Last time I noted how vital generosity was to the community of believers in the early church. It’s interesting to me that being a glad recipient and a generous giver seem to be two halves of the same circle here. Our thankfulness to God can fuel our open-handedness with each other.
8) Expect miracles.
“And awe came upon every soul, and many wonders and signs were being done through the apostles.”
OK, this one may not fit in some believers’ theology. I know cessationists have a strong argument that the apostles performing the miracles in Acts 2 are the last ones on earth through whom God worked those particular types of miracles. I’m not writing this to agree or disagree with that theological position — only to encourage us in our little communities to ask and believe God together for things that are harder than what we can accomplish on our own.
9) Be winsome.
“…having favor with all the people…”
This one really stops me — I think because it’s so rare to hear today’s church described as “having favor with all the people.” We know from earlier parts of the passage their acceptance by their neighbors wasn’t because they were compromising or trying to blend in. They were living lives of radical obedience to God, yet that didn’t turn people away or put them off. It drew outsiders in.
What would it be like to so order our community life that the promise of John 13:35 came true in us?
10) Be close … and be open.
“…and the Lord added to their number day by day those who were being saved.”
To me, this has always been the hardest balance of community. I remember my youth pastor asking me and two girlfriends to spend a little less time together when we were in large group settings because we were making others feel excluded. At the same time, it’s impossible to include everyone all the time, because you just can’t know 100 people intimately. If we’re not somewhat selective in our relationships, we end up being a mile wide and an inch deep.

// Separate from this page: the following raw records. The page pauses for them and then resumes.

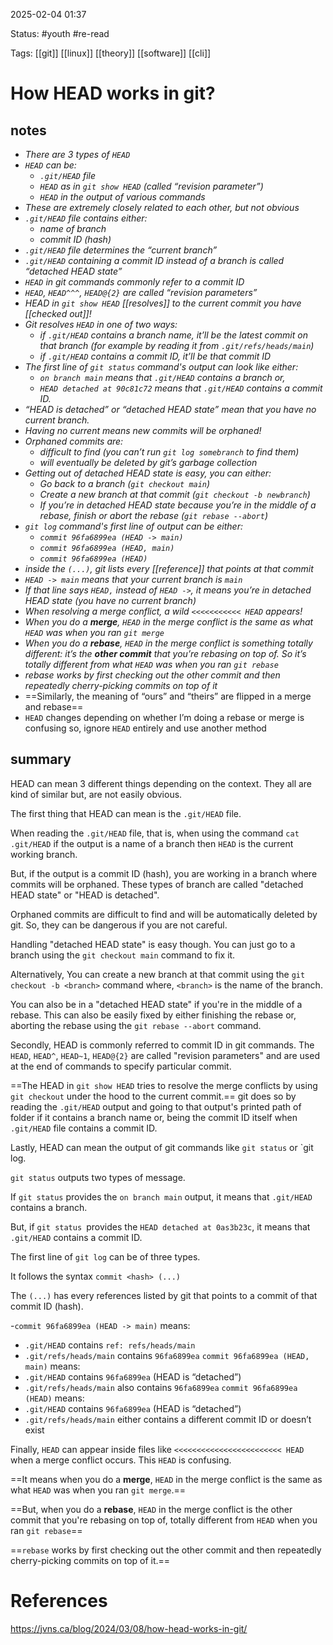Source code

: 2025-02-04 01:37

Status: #youth #re-read

Tags: [[git]] [[linux]] [[theory]] [[software]] [[cli]]

# How HEAD works in git?
## notes
- *There are 3 types of `HEAD`*
- *`HEAD` can be:*
	- *`.git/HEAD` file*
	- *`HEAD` as in `git show HEAD` (called “revision parameter”)*
	- *`HEAD` in the output of various commands*
- *These are extremely closely related to each other, but not obvious*
- *`.git/HEAD` file contains either:*
	- *name of branch*
	- *commit ID (hash)*
- *`.git/HEAD` file determines the “current branch”* 
- *`.git/HEAD` containing a commit ID instead of a branch is called “detached HEAD state”*
- *`HEAD` in git commands commonly refer to a commit ID*
- *`HEAD`, `HEAD^^^`, `HEAD@{2}` are called “revision parameters”*
- *HEAD in `git show HEAD` [[resolves]] to the current commit you have [[checked out]]!*
- *Git resolves `HEAD` in one of two ways:*
	- *if `.git/HEAD` contains a branch name, it’ll be the latest commit on that branch (for example by reading it from `.git/refs/heads/main`)*
	- *if `.git/HEAD` contains a commit ID, it’ll be that commit ID*
- *The first line of `git status` command's output can look like either:*
	- *`on branch main` means that `.git/HEAD` contains a branch or,*
	- *`HEAD detached at 90c81c72` means that `.git/HEAD` contains a commit ID.*
- *“HEAD is detached” or “detached HEAD state” mean that you have no current branch.*
- *Having no current means new commits will be orphaned!*
- *Orphaned commits are:*
	- *difficult to find (you can’t run `git log somebranch` to find them)*
	- *will eventually be deleted by git’s garbage collection*
- *Getting out of detached HEAD state is easy, you can either:*
	- *Go back to a branch (`git checkout main`)*
	- *Create a new branch at that commit (`git checkout -b newbranch`)*
	- *If you’re in detached HEAD state because you’re in the middle of a rebase, finish or abort the rebase (`git rebase --abort`)*
- *`git log` command's first line of output can be either:*
	- *`commit 96fa6899ea (HEAD -> main)`*
	- *`commit 96fa6899ea (HEAD, main)`*
	- *`commit 96fa6899ea (HEAD)`*
- *inside the `(...)`, git lists every [[reference]] that points at that commit*
- *`HEAD -> main` means that your current branch is `main`*
- *If that line says `HEAD,` instead of `HEAD ->`, it means you’re in detached HEAD state (you have no current branch)*
- *When resolving a merge conflict, a wild `<<<<<<<<<<< HEAD` appears!*
- *When you do a **merge**, `HEAD` in the merge conflict is the same as what `HEAD` was when you ran `git merge`*
- *When you do a **rebase**, `HEAD` in the merge conflict is something totally different: it’s the **other commit** that you’re rebasing on top of. So it’s totally different from what `HEAD` was when you ran `git rebase`*
- *rebase works by first checking out the other commit and then repeatedly cherry-picking commits on top of it*
- ==Similarly, the meaning of “ours” and “theirs” are flipped in a merge and rebase==
- `HEAD` changes depending on whether I’m doing a rebase or merge is confusing so, ignore `HEAD` entirely and use another method
## summary
HEAD can mean 3 different things depending on the context. They all are kind of similar but, are not easily obvious.

The first thing that HEAD can mean is the `.git/HEAD` file.

When reading the `.git/HEAD` file, that is, when using the command `cat .git/HEAD` if the output is a name of a branch then `HEAD` is the current working branch.

But, if the output is a commit ID (hash), you are working in a branch where commits will be orphaned. These types of branch are called "detached HEAD state" or "HEAD is detached".

Orphaned commits are difficult to find and will be automatically deleted by git. So, they can be dangerous if you are not careful.

Handling "detached HEAD state" is easy though. You can just go to a branch using the `git checkout main` command to fix it.

Alternatively, You can create a new branch at that commit using the `git checkout -b <branch>` command where, `<branch>` is the name of the branch.

You can also be in a "detached HEAD state" if you're in the middle of a rebase. This can also be easily fixed by either finishing the rebase or, aborting the rebase using the `git rebase --abort` command.

Secondly, HEAD is commonly referred to commit ID in git commands. The `HEAD`, `HEAD^`, `HEAD~1`, `HEAD@{2}` are called "revision parameters" and are used at the end of commands to specify particular commit.

==The HEAD in `git show HEAD` tries to resolve the merge conflicts by using `git checkout` under the hood to the current commit.== git does so by reading the `.git/HEAD` output and going to that output's printed path of folder if it contains a branch name or, being the commit ID itself when `.git/HEAD` file contains a commit ID.

Lastly, HEAD can mean the output of git commands like `git status` or `git log.

`git status` outputs two types of message.

If `git status` provides the `on branch main` output, it means that `.git/HEAD` contains a branch.

But, if `git status `provides the `HEAD detached at 0as3b23c`, it means that `.git/HEAD` contains a commit ID.

The first line of `git log` can be of three types.

It follows the syntax `commit <hash> (...)`

The `(...)` has every references listed by git that points to a commit of that commit ID (hash).

-`commit 96fa6899ea (HEAD -> main)` means:
- `.git/HEAD` contains `ref: refs/heads/main`
- `.git/refs/heads/main` contains `96fa6899ea`
`commit 96fa6899ea (HEAD, main)` means:
- `.git/HEAD` contains `96fa6899ea` (HEAD is “detached”)
- `.git/refs/heads/main` also contains `96fa6899ea`
`commit 96fa6899ea (HEAD)` means:
- `.git/HEAD` contains `96fa6899ea` (HEAD is “detached”)
- `.git/refs/heads/main` either contains a different commit ID or doesn’t exist

Finally, `HEAD` can appear inside files like `<<<<<<<<<<<<<<<<<<<<<<<< HEAD` when a merge conflict occurs. This `HEAD` is confusing.

==It means when you do a **merge**, `HEAD` in the merge conflict is the same as what `HEAD` was when you ran `git merge`.==

==But, when you do a **rebase**, `HEAD` in the merge conflict is the other commit that you're rebasing on top of, totally different from `HEAD` when you ran `git rebase`==

==`rebase` works by first checking out the other commit and then repeatedly cherry-picking commits on top of it.==
# References
https://jvns.ca/blog/2024/03/08/how-head-works-in-git/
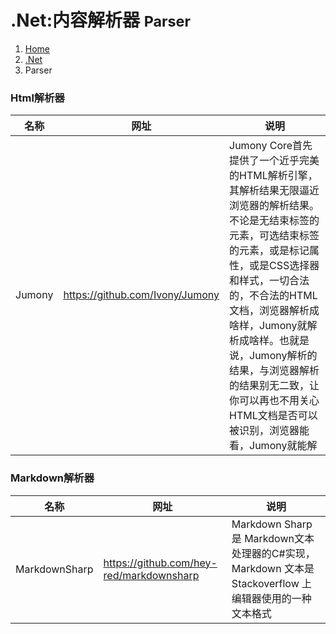 # <span class="fa fa-windows" aria-hidden="true"></span> .Net:内容解析器 <small>Parser</small>

<ol class="breadcrumb"><li><a href="/">Home</a></li><li><a href="/server/dotnet/overview.md">.Net</a></li><li class="active">Parser</li></ol>

### Html解析器
|名称|网址|说明|
|------|------|------|
|Jumony|https://github.com/Ivony/Jumony|Jumony Core首先提供了一个近乎完美的HTML解析引擎，其解析结果无限逼近浏览器的解析结果。不论是无结束标签的元素，可选结束标签的元素，或是标记属性，或是CSS选择器和样式，一切合法的，不合法的HTML文档，浏览器解析成啥样，Jumony就解析成啥样。也就是说，Jumony解析的结果，与浏览器解析的结果别无二致，让你可以再也不用关心HTML文档是否可以被识别，浏览器能看，Jumony就能解|

### Markdown解析器
|名称|网址|说明|
|------|------|------|
|MarkdownSharp|https://github.com/hey-red/markdownsharp|Markdown Sharp 是 Markdown文本处理器的C#实现，Markdown 文本是 Stackoverflow 上编辑器使用的一种文本格式|


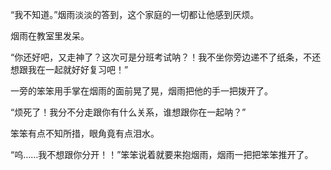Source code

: “我不知道。”烟雨淡淡的答到，这个家庭的一切都让他感到厌烦。

烟雨在教室里发呆。

“你还好吧，又走神了？这次可是分班考试呐？！我不坐你旁边递不了纸条，不还想跟我在一起就好好复习吧！”

一旁的笨笨用手掌在烟雨的面前晃了晃，烟雨把他的手一把拨开了。

“烦死了！我分不分走跟你有什么关系，谁想跟你在一起呐？”

笨笨有点不知所措，眼角竟有点泪水。

“呜……我不想跟你分开！！”笨笨说着就要来抱烟雨，烟雨一把把笨笨推开了。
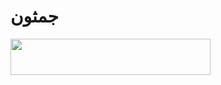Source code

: #  جمثون

<p align = "left"> <a href="https://heroku.com/deploy؟template=https://github.com/AKM575/roz"> <img src = "https: // img .shields.io / Badge / Deploy٪ 20To٪ 20Heroku-purple؟ style = for-the-شارة & logo = heroku "width =" 320 "height =" 58.45 "/> </a> </p>

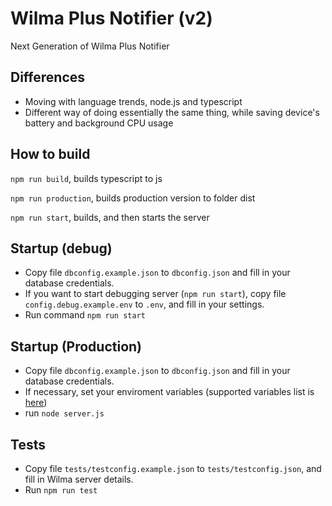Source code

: # Wilma Plus Notifier (v2)
Next Generation of Wilma Plus Notifier

## Differences 

- Moving with language trends, node.js and typescript
- Different way of doing essentially the same thing, while saving device's battery and background CPU usage

## How to build
`npm run build`, builds typescript to js

`npm run production`, builds production version to folder dist

`npm run start`, builds, and then starts the server

## Startup (debug)
- Copy file `dbconfig.example.json` to `dbconfig.json` and fill in your database credentials.
- If you want to start debugging server (`npm run start`), copy file `config.debug.example.env` to `.env`, and fill in your settings.
- Run command `npm run start`

## Startup (Production)
- Copy file `dbconfig.example.json` to `dbconfig.json` and fill in your database credentials.
- If necessary, set your enviroment variables (supported variables list is [here](https://github.com/developerfromjokela/wilmaplus-notifier2/blob/master/docs/ENV.md))
- run `node server.js`

## Tests
- Copy file `tests/testconfig.example.json` to `tests/testconfig.json`, and fill in Wilma server details.
- Run `npm run test`
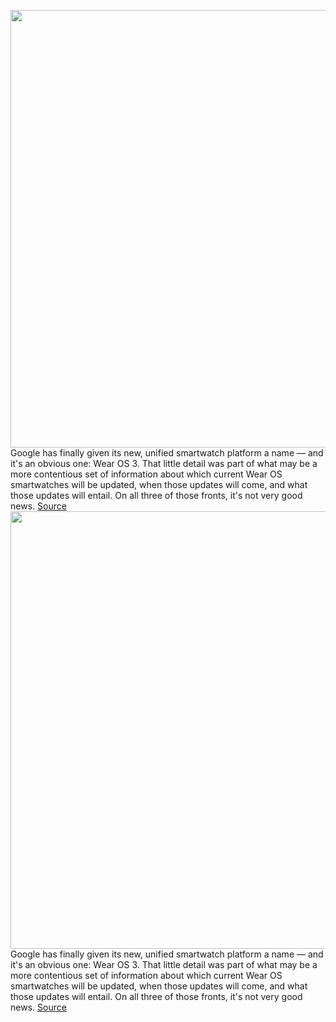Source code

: <img src='https://cdn.vox-cdn.com/thumbor/-F3dhxeDpidtbtgk3dWGaj_dgM0=/0x0:1576x882/1200x800/filters:focal(662x315:914x567)/cdn.vox-cdn.com/uploads/chorus_image/image/69617569/Screen_Shot_2021_05_18_at_2.31.35_PM.0.png' width='700px' /><br/>
Google has finally given its new, unified smartwatch platform a name — and it's an obvious one: Wear OS 3. That little detail was part of what may be a more contentious set of information about which current Wear OS smartwatches will be updated, when those updates will come, and what those updates will entail. On all three of those fronts, it's not very good news.
<a href='https://www.theverge.com/2021/7/22/22588440/google-wear-os-3-update-smartwatch-samsung-2022'> Source <a/><img src='https://cdn.vox-cdn.com/thumbor/-F3dhxeDpidtbtgk3dWGaj_dgM0=/0x0:1576x882/1200x800/filters:focal(662x315:914x567)/cdn.vox-cdn.com/uploads/chorus_image/image/69617569/Screen_Shot_2021_05_18_at_2.31.35_PM.0.png' width='700px' /><br/>
Google has finally given its new, unified smartwatch platform a name — and it's an obvious one: Wear OS 3. That little detail was part of what may be a more contentious set of information about which current Wear OS smartwatches will be updated, when those updates will come, and what those updates will entail. On all three of those fronts, it's not very good news.
<a href='https://www.theverge.com/2021/7/22/22588440/google-wear-os-3-update-smartwatch-samsung-2022'> Source <a/>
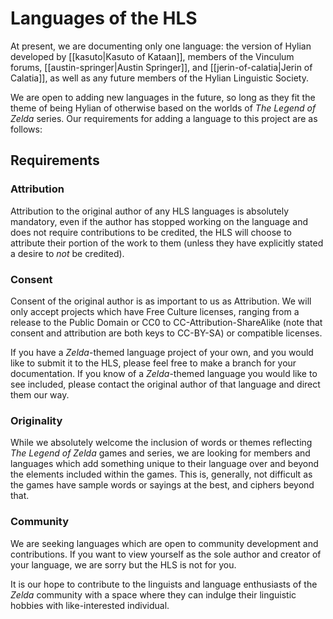 # Languages of the HLS

At present, we are documenting only one language: the version of Hylian developed by [[kasuto|Kasuto of Kataan]], members of the Vinculum forums, [[austin-springer|Austin Springer]], and [[jerin-of-calatia|Jerin of Calatia]], as well as any future members of the Hylian Linguistic Society.

We are open to adding new languages in the future, so long as they fit the theme of being Hylian of otherwise based on the worlds of _The Legend of Zelda_ series. Our requirements for adding a language to this project are as follows:

## Requirements

### Attribution
Attribution to the original author of any HLS languages is absolutely mandatory, even if the author has stopped working on the language and does not require contributions to be credited, the HLS will choose to attribute their portion of the work to them (unless they have explicitly stated a desire to _not_ be credited).

### Consent
Consent of the original author is as important to us as Attribution. We will only accept projects which have Free Culture licenses, ranging from a release to the Public Domain or CC0 to CC-Attribution-ShareAlike (note that consent and attribution are both keys to CC-BY-SA) or compatible licenses.

If you have a _Zelda_-themed language project of your own, and you would like to submit it to the HLS, please feel free to make a branch for your documentation. If you know of a _Zelda_-themed language you would like to see included, please contact the original author of that language and direct them our way.

### Originality
While we absolutely welcome the inclusion of words or themes reflecting _The Legend of Zelda_ games and series, we are looking for members and languages which add something unique to their language over and beyond the elements included within the games. This is, generally, not difficult as the games have sample words or sayings at the best, and ciphers beyond that.

### Community
We are seeking languages which are open to community development and contributions. If you want to view yourself as the sole author and creator of your language, we are sorry but the HLS is not for you.

It is our hope to contribute to the linguists and language enthusiasts of the _Zelda_ community with a space where they can indulge their linguistic hobbies with like-interested individual.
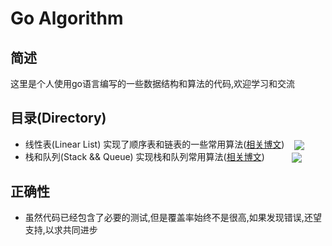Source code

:# Go Algorithm
## 简述
这里是个人使用go语言编写的一些数据结构和算法的代码,欢迎学习和交流
## 目录(Directory)
- 线性表(Linear List)
实现了顺序表和链表的一些常用算法([相关博文](https://marcoepsilon.netlify.com/posts/algorithm/linear-list/))&nbsp;&nbsp;&nbsp;&nbsp;<img align="center" src="https://img.shields.io/badge/status-updating-orange.svg" style="display:inline-block; "/>
- 栈和队列(Stack && Queue) 
实现栈和队列常用算法([相关博文](https://marcoepsilon.netlify.com/posts/algorithm/stack_queue/))&nbsp;&nbsp;&nbsp;&nbsp;&nbsp;&nbsp;&nbsp;&nbsp;&nbsp;&nbsp;&nbsp;<img align="center" src="https://img.shields.io/badge/status-draft-yellow.svg" style="display:inline-block; "/>
## 正确性
- 虽然代码已经包含了必要的测试,但是覆盖率始终不是很高,如果发现错误,还望支持,以求共同进步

This passage encourages me that balance is possible. The early church enjoyed deep fellowship, but they also made room for new brothers and sisters to enter their community on a daily basis. I don’t know how they accomplished it, but it helps me to know that through God’s grace and His Spirit, they did.
What is the hardest part of investing in community for you? Where have your intentional investments in cultivating community produced the most fruit?